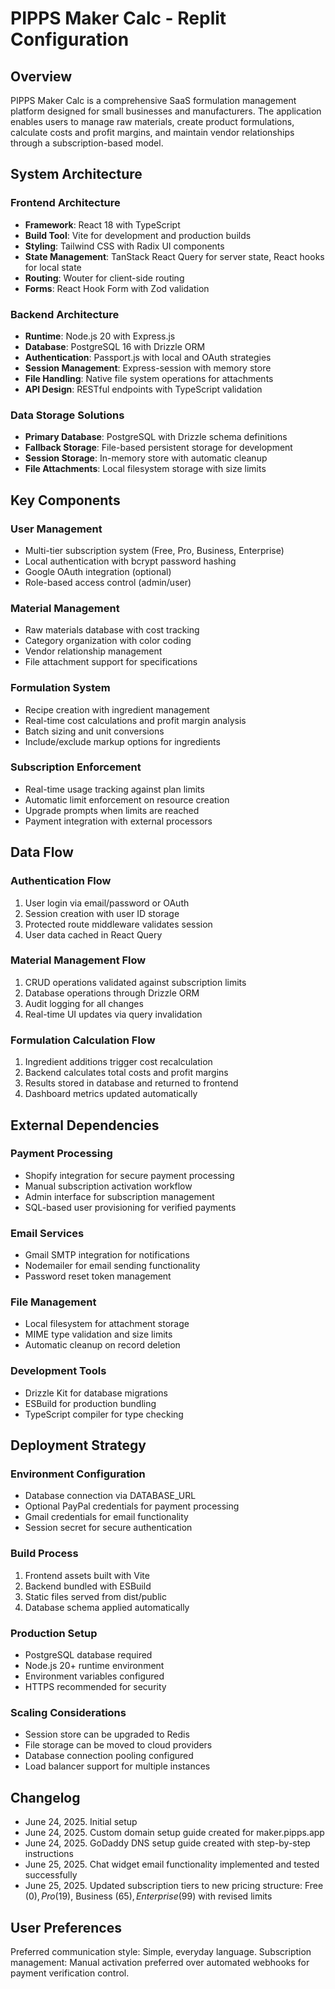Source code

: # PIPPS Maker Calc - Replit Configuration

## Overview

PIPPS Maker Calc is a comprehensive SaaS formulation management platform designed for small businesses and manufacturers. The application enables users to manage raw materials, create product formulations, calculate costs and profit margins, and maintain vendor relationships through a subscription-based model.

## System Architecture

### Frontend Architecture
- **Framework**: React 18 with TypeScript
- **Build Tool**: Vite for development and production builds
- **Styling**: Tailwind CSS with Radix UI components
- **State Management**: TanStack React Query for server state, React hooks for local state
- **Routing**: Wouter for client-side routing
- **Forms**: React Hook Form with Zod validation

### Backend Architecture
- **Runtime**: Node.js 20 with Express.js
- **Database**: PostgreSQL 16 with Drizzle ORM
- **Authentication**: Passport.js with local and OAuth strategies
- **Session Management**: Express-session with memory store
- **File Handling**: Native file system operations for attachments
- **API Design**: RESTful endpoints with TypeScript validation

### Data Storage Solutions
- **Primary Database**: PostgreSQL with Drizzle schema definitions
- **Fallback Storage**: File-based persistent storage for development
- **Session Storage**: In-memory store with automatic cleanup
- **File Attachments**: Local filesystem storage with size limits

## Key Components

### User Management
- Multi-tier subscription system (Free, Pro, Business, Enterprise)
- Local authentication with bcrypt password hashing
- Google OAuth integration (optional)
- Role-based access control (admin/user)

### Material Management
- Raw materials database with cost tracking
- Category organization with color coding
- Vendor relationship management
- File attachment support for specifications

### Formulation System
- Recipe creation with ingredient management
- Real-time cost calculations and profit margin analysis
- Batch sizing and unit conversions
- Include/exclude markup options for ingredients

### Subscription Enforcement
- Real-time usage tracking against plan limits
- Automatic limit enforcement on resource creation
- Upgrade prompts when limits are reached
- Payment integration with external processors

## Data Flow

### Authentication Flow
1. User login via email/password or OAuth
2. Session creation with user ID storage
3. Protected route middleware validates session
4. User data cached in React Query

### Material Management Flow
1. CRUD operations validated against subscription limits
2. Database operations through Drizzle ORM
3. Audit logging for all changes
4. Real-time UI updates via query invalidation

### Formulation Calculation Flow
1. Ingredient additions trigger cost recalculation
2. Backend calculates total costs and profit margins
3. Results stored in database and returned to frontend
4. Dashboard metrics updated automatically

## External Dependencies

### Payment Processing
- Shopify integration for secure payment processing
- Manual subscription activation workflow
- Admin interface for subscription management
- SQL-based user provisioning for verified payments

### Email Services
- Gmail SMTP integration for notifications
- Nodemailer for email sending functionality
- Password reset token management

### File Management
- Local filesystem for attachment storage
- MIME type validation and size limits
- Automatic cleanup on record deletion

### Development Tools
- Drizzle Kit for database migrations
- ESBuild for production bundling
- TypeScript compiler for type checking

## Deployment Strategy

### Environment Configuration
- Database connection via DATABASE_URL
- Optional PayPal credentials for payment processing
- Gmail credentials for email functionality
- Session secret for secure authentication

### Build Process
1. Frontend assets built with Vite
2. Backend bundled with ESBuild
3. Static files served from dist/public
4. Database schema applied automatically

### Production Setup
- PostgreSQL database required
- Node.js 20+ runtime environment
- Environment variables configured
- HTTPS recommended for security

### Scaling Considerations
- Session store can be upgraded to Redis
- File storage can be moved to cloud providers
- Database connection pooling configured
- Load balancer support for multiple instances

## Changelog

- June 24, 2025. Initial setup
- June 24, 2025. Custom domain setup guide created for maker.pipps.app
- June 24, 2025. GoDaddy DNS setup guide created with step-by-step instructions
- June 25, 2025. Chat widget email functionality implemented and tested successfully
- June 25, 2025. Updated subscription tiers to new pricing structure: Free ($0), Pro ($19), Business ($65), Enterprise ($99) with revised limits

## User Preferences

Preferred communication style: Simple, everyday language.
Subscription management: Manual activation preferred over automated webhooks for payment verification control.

····················

With the pictures left out, transcribe the material exactly.

| Problem solution |
Source code

: # PIPPS Maker Calc - Replit Configuration

## Overview

PIPPS Maker Calc is a comprehensive SaaS formulation management platform designed for small businesses and manufacturers. The application enables users to manage raw materials, create product formulations, calculate costs and profit margins, and maintain vendor relationships through a subscription-based model.

## System Architecture

### Frontend Architecture
- **Framework**: React 18 with TypeScript
- **Build Tool**: Vite for development and production builds
- **Styling**: Tailwind CSS with Radix UI components
- **State Management**: TanStack React Query for server state, React hooks for local state
- **Routing**: Wouter for client-side routing
- **Forms**: React Hook Form with Zod validation

### Backend Architecture
- **Runtime**: Node.js 20 with Express.js
- **Database**: PostgreSQL 16 with Drizzle ORM
- **Authentication**: Passport.js with local and OAuth strategies
- **Session Management**: Express-session with memory store
- **File Handling**: Native file system operations for attachments
- **API Design**: RESTful endpoints with TypeScript validation

### Data Storage Solutions
- **Primary Database**: PostgreSQL with Drizzle schema definitions
- **Fallback Storage**: File-based persistent storage for development
- **Session Storage**: In-memory store with automatic cleanup
- **File Attachments**: Local filesystem storage with size limits

## Key Components

### User Management
- Multi-tier subscription system (Free, Pro, Business, Enterprise)
- Local authentication with bcrypt password hashing
- Google OAuth integration (optional)
- Role-based access control (admin/user)

### Material Management
- Raw materials database with cost tracking
- Category organization with color coding
- Vendor relationship management
- File attachment support for specifications

### Formulation System
- Recipe creation with ingredient management
- Real-time cost calculations and profit margin analysis
- Batch sizing and unit conversions
- Include/exclude markup options for ingredients

### Subscription Enforcement
- Real-time usage tracking against plan limits
- Automatic limit enforcement on resource creation
- Upgrade prompts when limits are reached
- Payment integration with external processors

## Data Flow

### Authentication Flow
1. User login via email/password or OAuth
2. Session creation with user ID storage
3. Protected route middleware validates session
4. User data cached in React Query

### Material Management Flow
1. CRUD operations validated against subscription limits
2. Database operations through Drizzle ORM
3. Audit logging for all changes
4. Real-time UI updates via query invalidation

### Formulation Calculation Flow
1. Ingredient additions trigger cost recalculation
2. Backend calculates total costs and profit margins
3. Results stored in database and returned to frontend
4. Dashboard metrics updated automatically

## External Dependencies

### Payment Processing
- Shopify integration for secure payment processing
- Manual subscription activation workflow
- Admin interface for subscription management
- SQL-based user provisioning for verified payments

### Email Services
- Gmail SMTP integration for notifications
- Nodemailer for email sending functionality
- Password reset token management

### File Management
- Local filesystem for attachment storage
- MIME type validation and size limits
- Automatic cleanup on record deletion

### Development Tools
- Drizzle Kit for database migrations
- ESBuild for production bundling
- TypeScript compiler for type checking

## Deployment Strategy

### Environment Configuration
- Database connection via DATABASE_URL
- Optional PayPal credentials for payment processing
- Gmail credentials for email functionality
- Session secret for secure authentication

### Build Process
1. Frontend assets built with Vite
2. Backend bundled with ESBuild
3. Static files served from dist/public
4. Database schema applied automatically

### Production Setup
- PostgreSQL database required
- Node.js 20+ runtime environment
- Environment variables configured
- HTTPS recommended for security

### Scaling Considerations
- Session store can be upgraded to Redis
- File storage can be moved to cloud providers
- Database connection pooling configured
- Load balancer support for multiple instances

## Changelog

- June 24, 2025. Initial setup
- June 24, 2025. Custom domain setup guide created for maker.pipps.app
- June 24, 2025. GoDaddy DNS setup guide created with step-by-step instructions
- June 25, 2025. Chat widget email functionality implemented and tested successfully
- June 25, 2025. Updated subscription tiers to new pricing structure: Free ($0), Pro ($19), Business ($65), Enterprise ($99) with revised limits

## User Preferences

Preferred communication style: Simple, everyday language.
Subscription management: Manual activation preferred over automated webhooks for payment verification control.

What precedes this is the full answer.